Judging the New 52 #13: Detective Comics

Of all the DC comics to get renumbered at issue #1, the only one that hurt me on a base emotional fanboy level was Detective Comics. I mean, it's Detective Comics. This is the title that DC Comics is named after, for goodness sake. It was up to issue #881 when the New 52 hit. Next March it would have celebrated its 900th issue. I suppose it still will, but it won't feel like it counts because DC renumbered it.

Even sadder is that just before it was rebooted, Detective (or 'Tec, as some fans seem to call it) was firing on all creative cylinders with scripts by Scott Snyder and art by Jock. Anyone who hasn't read that final set of comics should absolutely track down the Batman: The Black Mirror collected edition and have a read. The reputation Snyder built up with that storyline has absolutely paid off over on Batman, where he's been largely responsible for making it the highest-selling book of the New 52. Back at Detective Comics, we've had Tony Daniel providing both scripting and art for the last 12 months.

Daniel is a great artist - I love his work on Batman RIP a few years back, for example. He's never been a particularly strong writer, however, and I've struggled to maintain interest in Detective for this past year. He got better - the last arc was certainly the most entertaining - but his run has felt marred by messy storytelling, lacklustre characters and a lot of shock-horror moments that have felt fairly distasteful. The biggest of these shock moment was having the Joker's face cut off to provide a water-cooler moment at the end of issue #1. I suppose it worked on some level, because a lot of people I know talked about it. Unfortunately most of them talked about how tasteless it was, and how they weren't going to buy Detective Comics any more.

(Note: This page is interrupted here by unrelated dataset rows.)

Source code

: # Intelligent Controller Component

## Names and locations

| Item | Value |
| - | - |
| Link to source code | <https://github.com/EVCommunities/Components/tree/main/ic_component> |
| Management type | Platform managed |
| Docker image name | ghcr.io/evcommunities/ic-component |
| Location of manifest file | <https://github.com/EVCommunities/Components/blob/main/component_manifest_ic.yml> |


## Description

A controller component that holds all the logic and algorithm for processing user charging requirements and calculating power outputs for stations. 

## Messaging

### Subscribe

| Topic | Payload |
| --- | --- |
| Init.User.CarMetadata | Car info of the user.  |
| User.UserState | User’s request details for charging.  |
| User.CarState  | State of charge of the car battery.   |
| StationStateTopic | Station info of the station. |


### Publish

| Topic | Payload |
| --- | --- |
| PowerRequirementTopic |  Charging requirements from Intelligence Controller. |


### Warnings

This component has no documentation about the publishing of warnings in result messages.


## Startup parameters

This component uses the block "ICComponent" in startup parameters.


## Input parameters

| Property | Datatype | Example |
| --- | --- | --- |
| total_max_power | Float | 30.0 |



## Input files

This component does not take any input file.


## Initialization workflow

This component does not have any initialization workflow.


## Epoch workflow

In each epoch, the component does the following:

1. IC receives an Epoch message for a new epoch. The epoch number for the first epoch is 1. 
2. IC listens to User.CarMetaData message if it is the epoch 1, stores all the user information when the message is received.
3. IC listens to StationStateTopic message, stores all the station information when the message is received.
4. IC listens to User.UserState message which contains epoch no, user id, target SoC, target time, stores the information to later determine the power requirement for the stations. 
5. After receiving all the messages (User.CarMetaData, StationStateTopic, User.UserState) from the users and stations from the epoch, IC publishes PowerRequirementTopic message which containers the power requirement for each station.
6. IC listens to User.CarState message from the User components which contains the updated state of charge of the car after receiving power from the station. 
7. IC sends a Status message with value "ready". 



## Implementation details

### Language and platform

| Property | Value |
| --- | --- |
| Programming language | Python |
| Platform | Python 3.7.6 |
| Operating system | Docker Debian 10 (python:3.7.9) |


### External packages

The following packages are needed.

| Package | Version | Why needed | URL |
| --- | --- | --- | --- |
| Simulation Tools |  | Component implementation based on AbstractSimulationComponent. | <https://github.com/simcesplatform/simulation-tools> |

The sales tell a slightly different story. This is a book that opened in a massive way: bumped off from just under 40,000 copies at issue #881 to over 103,000 for issue #1. Thanks to that shock ending issue #2 actually sold 8,000 copies more, although it looks like all of those readers and then some left again immediately afterwards. Since then the comics been in a relatively slow decline. Issue #11 sold just under 80,000 copies, about 22% down from launch give or take. That's actually a much healthier decline than a lot of other top-tier titles such as Batman (down 32%) and Green Lantern (down 44%).

One thing I do find interesting is that the Night of the Owls tie-in at issue #9 didn't have the same "bump-up" effect experienced by other Bat-titles. Nightwing sales bumped up 8% between issues #8 and #10. Batgirl sales bumped up 7%. Detective Comics sales actually dropped down by about 5% - some new readers came and gave it a try, and didn't like what they saw.

Of the 52 titles (well, including the second and third wave we're up about 62 now, aren't we?) Detective Comics is probably the second-best selling of what I'll rudely call the "crappy books", behind Justice League but ahead of most of the other poorly written titles. It's getting a new creative team seen, so this may be a book to revist in a few months to see how it's faring.

1 comment:

  1. I stuck with this one for a while. I thought it was stronger than the Dark Knight Batman, and probably Batman and Robin. I don't know if four Batman books (plus his many appearances) is just too much? Anyway, other than the Snyder book, I've enjoyed the Bat-family books a lot better than those featuring Batman himself.